Giclée Prints (pronounced zhe-clay’) Brief History

Jack Duganne, a master fine-art printmaker in Santa Monica, CA coined the term “giclée” in 1991 after a watercolorist customer asked him for advice on what she should call her digitally created fine-art prints. Duganne told her that they could be called Iris prints or inkjet prints, and that another printmaking atelier, Nash Editions, was calling them “ Digigraphs.” The artist didn’t think any of those terms were sufficiently “artsy.” so Duganne accepted the challenge of coining a new word for a digital fine-art print.

Knowing that most printmaking terms are Italian or French in origin (and being a French speaker himself), Duganne formulated a word derived from the French word for nozzle or “Gicleur.” The direct object of gicleur, or “that which is sprayed by a nozzle” is “giclée.”
Duganne’s artist-client loved it, publicized it in her promotional pieces, and the word took off from there. Duganne says he never tried to copyright the term because it is too generic and refers to a whole category of fine-art digital prints.
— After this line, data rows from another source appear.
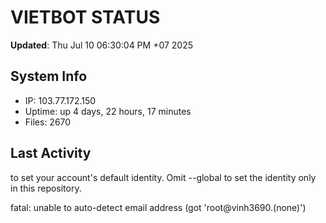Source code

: # VIETBOT STATUS
**Updated**: Thu Jul 10 06:30:04 PM +07 2025

## System Info
- IP: 103.77.172.150
- Uptime: up 4 days, 22 hours, 17 minutes
- Files: 2670

## Last Activity

to set your account's default identity.
Omit --global to set the identity only in this repository.

fatal: unable to auto-detect email address (got 'root@vinh3690.(none)')
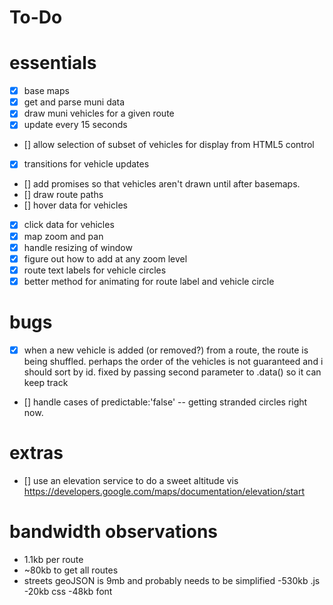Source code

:# To-Do

# essentials
- [x] base maps
- [x] get and parse muni data
- [x] draw muni vehicles for a given route
- [x] update every 15 seconds
- [] allow selection of subset of vehicles for display from HTML5 control
- [x] transitions for vehicle updates
- [] add promises so that vehicles aren't drawn until after basemaps.
- [] draw route paths
- [] hover data for vehicles
- [x] click data for vehicles
- [x] map zoom and pan
- [x] handle resizing of window
- [x] figure out how to add at any zoom level
- [x] route text labels for vehicle circles
- [x] better method for animating for route label and vehicle circle

# bugs
-[x] when a new vehicle is added (or removed?) from a route, the route is being shuffled.  perhaps the order of the vehicles is not guaranteed and i should sort by id.  fixed by passing second parameter to .data() so it can keep track
- [] handle cases of predictable:'false' -- getting stranded circles right now.

# extras
- [] use an elevation service to do a sweet altitude vis 
    https://developers.google.com/maps/documentation/elevation/start 

# bandwidth observations
- 1.1kb per route
- ~80kb to get all routes
- streets geoJSON is 9mb and probably needs to be simplified
-530kb .js
-20kb css
-48kb font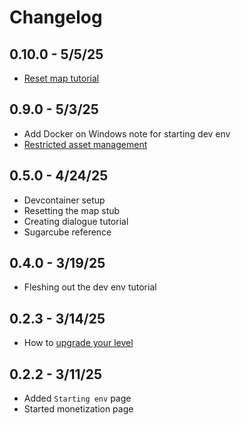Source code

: # Changelog

## 0.10.0 - 5/5/25

- [Reset map tutorial](https://docs.getlost.gg/0.10.0/tutorials/map/resetting/)

## 0.9.0 - 5/3/25

- Add Docker on Windows note for starting dev env
- [Restricted asset management](https://docs.getlost.gg/0.9.0/reference/asset-management/)

## 0.5.0 - 4/24/25

- Devcontainer setup
- Resetting the map stub
- Creating dialogue tutorial
- Sugarcube reference

## 0.4.0 - 3/19/25

- Fleshing out the dev env tutorial

## 0.2.3 - 3/14/25

- How to [upgrade your level](https://docs.getlost.gg/0.2.3/reference/upgrading)

## 0.2.2 - 3/11/25

- Added `Starting env` page
- Started monetization page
(Duganne goes on to say...) “The intention of the word giclée was to have it apply only as a fine-art application. The best analogy would be the difference between a silkscreen print and a serigraph. They’re both silkscreen prints, but the serigraph is a silkscreen print that is used for fine-art. It’s the same thing with giclée.”

From an article by Heather Gaynor published in “The Big Picture” magazine, May 2002.